El acto, que comenzó con media hora de retraso tras una breve lluvia que interrumpió la mañana soleada paceña, fue instalado por el presidente del Senado, Diego Ávila, quien declaró abierta la primera sesión del periodo constitucional 2025–2030. En ese marco, Lara recibió la medalla vicepresidencial de manos del propio Ávila, oficializando su mandato como la segunda autoridad del Estado boliviano.
Visiblemente emocionado, Lara ofreció un saludo protocolar en el que nombró uno a uno a los presidentes y delegaciones internacionales presentes en la sesión. “Saludamos la presencia del presidente de Argentina, Javier Gerardo Milei; del presidente de Chile, Gabriel Boric; del presidente de Ecuador, Daniel Noboa; del presidente de Uruguay, Yamandú Orsi; y del expresidente de Alemania, Christian Wulff”, expresó, desatando aplausos entre los asistentes.
El vicepresidente también reconoció la presencia de Geraldo Alckmin (Brasil), Mari Denise Murillo (Costa Rica) y Félix Ulloa (El Salvador), a quien dedicó un mensaje especial: “Por intermedio suyo, le hacemos llegar un cordial saludo al presidente Nayib Bukele, de parte de toda Bolivia y en especial del capitán Lara”. Además, agradeció la asistencia de representantes de organismos internacionales como la ONU, OEA, CAF, BID, Banco Mundial y la Comunidad Andina.

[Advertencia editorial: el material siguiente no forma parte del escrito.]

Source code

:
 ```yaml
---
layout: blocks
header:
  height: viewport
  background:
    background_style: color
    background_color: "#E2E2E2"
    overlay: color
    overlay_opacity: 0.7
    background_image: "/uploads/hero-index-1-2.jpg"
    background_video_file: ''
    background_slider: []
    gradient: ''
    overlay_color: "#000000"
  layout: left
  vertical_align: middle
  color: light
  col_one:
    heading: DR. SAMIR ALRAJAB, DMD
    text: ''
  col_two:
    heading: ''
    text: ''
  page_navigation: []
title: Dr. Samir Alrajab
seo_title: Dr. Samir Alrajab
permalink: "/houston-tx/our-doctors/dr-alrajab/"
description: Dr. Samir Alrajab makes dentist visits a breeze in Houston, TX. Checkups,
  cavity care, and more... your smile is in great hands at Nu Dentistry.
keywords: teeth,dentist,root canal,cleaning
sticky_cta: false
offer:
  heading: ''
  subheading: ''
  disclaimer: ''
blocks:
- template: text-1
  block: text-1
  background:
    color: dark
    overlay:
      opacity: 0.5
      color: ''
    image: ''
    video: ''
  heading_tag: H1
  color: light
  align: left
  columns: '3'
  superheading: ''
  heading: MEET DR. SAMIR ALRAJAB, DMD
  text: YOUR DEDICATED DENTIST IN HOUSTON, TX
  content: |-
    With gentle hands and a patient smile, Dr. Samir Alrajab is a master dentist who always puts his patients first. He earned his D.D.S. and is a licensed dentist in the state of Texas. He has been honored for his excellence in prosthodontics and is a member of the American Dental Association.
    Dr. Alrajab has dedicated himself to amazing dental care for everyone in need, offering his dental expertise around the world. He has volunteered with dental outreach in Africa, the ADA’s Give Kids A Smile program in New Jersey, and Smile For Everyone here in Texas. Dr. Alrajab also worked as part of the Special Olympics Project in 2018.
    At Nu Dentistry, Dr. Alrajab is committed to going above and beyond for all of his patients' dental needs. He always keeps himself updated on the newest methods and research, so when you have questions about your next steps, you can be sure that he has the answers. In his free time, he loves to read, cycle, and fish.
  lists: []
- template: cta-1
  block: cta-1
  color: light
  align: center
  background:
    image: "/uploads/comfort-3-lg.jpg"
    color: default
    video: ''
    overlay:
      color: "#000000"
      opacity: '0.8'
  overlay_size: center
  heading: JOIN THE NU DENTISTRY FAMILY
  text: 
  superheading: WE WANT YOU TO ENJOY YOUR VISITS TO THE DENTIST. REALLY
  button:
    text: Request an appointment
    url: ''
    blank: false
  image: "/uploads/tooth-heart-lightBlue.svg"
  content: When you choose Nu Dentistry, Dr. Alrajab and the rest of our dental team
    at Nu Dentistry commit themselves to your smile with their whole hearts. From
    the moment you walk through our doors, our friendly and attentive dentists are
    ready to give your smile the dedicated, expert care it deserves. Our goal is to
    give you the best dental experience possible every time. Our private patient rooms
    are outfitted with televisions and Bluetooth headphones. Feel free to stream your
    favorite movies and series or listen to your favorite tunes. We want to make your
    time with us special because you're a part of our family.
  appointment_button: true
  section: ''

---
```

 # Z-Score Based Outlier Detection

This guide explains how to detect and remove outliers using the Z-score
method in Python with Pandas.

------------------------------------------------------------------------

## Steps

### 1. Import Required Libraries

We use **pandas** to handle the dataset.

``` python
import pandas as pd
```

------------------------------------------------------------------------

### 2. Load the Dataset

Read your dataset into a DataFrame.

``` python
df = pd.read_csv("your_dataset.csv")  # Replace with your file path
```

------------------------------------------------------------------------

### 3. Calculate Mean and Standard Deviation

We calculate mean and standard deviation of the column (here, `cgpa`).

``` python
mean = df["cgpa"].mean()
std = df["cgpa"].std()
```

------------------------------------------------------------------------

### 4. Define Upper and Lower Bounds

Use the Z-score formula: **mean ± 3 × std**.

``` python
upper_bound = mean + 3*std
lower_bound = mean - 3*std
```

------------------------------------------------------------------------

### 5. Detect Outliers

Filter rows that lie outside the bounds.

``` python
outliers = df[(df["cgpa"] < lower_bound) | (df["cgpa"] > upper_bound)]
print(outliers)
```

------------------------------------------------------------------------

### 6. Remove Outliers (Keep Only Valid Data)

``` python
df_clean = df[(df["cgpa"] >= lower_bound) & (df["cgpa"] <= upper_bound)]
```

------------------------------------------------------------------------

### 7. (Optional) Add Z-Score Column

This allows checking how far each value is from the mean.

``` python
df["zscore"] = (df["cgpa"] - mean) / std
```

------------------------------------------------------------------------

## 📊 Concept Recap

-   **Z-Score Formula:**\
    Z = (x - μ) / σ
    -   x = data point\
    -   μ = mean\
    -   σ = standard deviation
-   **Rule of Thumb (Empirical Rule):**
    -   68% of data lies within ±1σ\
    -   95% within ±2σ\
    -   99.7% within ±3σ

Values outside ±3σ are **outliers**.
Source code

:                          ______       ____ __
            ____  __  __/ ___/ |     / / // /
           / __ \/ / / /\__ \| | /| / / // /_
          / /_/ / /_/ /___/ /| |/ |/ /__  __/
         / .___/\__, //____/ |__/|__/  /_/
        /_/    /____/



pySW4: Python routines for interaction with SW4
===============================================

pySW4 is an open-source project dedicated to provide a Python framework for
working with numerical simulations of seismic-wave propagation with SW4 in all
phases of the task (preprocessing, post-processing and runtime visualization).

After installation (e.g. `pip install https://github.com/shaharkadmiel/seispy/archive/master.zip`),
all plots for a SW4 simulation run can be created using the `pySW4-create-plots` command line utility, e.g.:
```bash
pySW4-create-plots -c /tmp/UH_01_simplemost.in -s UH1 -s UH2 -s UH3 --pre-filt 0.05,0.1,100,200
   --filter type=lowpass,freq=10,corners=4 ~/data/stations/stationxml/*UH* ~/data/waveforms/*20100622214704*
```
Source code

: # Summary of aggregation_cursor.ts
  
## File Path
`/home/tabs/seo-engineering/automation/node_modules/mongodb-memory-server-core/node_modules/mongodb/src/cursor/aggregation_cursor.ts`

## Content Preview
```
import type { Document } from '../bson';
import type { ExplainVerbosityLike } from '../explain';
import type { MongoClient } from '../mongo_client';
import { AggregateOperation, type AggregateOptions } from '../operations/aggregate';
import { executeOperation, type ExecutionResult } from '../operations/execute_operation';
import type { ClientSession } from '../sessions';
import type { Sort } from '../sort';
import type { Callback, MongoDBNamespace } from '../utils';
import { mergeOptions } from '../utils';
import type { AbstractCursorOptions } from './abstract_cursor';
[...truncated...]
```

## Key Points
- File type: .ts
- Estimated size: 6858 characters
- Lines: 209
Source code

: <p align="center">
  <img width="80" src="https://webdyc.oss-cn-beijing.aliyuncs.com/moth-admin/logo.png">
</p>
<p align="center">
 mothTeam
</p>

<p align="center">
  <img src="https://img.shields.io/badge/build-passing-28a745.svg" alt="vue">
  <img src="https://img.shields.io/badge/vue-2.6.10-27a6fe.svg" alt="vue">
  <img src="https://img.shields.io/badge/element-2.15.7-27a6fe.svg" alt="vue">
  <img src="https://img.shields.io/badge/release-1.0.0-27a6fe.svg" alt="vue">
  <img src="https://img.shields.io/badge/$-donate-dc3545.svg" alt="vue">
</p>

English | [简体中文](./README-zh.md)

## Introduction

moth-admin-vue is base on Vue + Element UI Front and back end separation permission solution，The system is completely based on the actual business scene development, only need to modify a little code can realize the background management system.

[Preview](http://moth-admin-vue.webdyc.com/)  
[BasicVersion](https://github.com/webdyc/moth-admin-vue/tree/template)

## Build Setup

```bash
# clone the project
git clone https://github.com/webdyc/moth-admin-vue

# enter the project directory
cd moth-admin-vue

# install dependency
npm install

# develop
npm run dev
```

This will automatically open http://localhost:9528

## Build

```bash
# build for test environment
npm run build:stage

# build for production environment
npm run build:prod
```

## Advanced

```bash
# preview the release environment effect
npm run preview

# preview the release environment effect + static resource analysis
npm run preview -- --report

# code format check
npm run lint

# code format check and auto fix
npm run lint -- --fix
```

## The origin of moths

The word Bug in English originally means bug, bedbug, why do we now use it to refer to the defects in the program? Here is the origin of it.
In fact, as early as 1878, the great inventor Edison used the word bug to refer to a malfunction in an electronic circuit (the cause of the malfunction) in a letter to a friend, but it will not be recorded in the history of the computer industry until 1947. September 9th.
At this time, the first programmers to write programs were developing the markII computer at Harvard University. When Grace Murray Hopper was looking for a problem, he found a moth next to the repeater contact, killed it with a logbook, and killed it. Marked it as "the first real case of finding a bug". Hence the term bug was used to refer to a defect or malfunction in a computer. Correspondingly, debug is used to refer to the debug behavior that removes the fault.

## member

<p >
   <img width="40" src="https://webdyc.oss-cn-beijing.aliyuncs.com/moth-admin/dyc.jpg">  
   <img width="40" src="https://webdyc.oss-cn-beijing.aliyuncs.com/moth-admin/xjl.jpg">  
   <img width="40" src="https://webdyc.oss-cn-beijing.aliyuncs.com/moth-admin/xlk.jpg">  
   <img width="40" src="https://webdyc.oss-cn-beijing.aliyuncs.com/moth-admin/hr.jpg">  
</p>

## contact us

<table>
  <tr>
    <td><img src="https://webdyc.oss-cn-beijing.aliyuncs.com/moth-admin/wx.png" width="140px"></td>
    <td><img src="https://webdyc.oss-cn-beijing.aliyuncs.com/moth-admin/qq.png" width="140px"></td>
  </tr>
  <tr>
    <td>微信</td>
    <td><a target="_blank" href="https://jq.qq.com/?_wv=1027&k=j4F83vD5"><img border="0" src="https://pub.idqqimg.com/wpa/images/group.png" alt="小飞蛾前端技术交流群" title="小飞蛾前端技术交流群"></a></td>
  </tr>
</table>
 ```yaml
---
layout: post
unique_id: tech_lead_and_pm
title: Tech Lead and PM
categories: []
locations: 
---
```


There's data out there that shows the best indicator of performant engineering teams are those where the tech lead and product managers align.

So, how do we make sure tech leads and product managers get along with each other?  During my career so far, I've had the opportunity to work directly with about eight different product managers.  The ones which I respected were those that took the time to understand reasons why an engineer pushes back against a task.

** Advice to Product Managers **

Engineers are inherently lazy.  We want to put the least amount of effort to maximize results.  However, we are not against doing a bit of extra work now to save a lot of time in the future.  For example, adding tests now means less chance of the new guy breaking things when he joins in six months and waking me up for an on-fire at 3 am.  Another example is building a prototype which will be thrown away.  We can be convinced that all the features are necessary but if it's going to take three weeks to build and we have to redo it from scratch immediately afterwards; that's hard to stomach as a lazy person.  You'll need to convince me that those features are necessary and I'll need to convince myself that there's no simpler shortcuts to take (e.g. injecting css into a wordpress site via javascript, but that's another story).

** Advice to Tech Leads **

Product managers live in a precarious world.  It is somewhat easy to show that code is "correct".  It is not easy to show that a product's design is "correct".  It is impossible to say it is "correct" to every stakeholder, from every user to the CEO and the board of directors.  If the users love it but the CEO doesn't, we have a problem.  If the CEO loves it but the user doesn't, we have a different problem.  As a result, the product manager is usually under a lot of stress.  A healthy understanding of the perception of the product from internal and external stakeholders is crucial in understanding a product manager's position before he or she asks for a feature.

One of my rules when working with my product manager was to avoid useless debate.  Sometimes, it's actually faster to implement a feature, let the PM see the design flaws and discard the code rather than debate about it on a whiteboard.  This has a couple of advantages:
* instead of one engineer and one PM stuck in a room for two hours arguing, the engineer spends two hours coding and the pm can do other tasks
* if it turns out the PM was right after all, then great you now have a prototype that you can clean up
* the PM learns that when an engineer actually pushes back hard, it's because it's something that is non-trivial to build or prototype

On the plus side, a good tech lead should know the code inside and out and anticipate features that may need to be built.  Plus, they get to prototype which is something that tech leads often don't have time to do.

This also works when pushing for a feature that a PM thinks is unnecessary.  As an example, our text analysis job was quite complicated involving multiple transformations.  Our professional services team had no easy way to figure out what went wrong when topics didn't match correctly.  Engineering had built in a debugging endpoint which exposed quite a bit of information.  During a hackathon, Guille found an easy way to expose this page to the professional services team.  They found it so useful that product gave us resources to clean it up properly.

En un momento especialmente significativo, Lara se dirigió a los sectores populares y organizaciones sociales, desmintiendo las versiones de distanciamiento. “Es mentira que Rodrigo Paz y el capitán Lara discriminan a las organizaciones sociales. Les debemos mucho a ustedes y siempre estarán presentes. Nadie los va a excluir, nadie los va a discriminar. Mi respeto y admiración a las 36 naciones indígenas, a los transportistas, gremiales, mineros, agricultores, amas de casa, jóvenes, niños y adultos mayores”, afirmó.
El vicepresidente también dedicó palabras a su familia y tierra natal: “Quiero saludar a mi familia, a la familia Lara, al municipio de Villa Rivero, al Valle Alto. A todos los que caminaron conmigo y creyeron en mí: gracias, aunque no estén aquí, siempre están presentes en mi corazón”. Al cierre, saludó a los expresidentes Jeanine Áñez, Carlos Mesa, Jorge Tuto Quiroga y Eduardo Rodríguez Veltzé, y expresó su respeto a las iglesias católica y evangélica, concluyendo con un emotivo mensaje: “Mi respeto y admiración a todos los bolivianos, a los que trabajan, a los que viven del día a día, a la gente de la ciudad y del campo. Que Dios los bendiga siempre”.
La jornada estuvo marcada por la emoción y el simbolismo. En los alrededores de la plaza Murillo, la familia del presidente Rodrigo Paz Pereira acompañó su ingreso al acto de investidura, mientras su hermano Jaime Paz Pereira expresó el orgullo familiar y convocó “a la unidad de todas las familias bolivianas en este nuevo comienzo para Bolivia”. Con la juramentación de Edmand Lara y la posesión de Rodrigo Paz, el país inauguró un nuevo periodo constitucional (2025–2030) bajo un ambiente de esperanza, unidad y desafíos compartidos.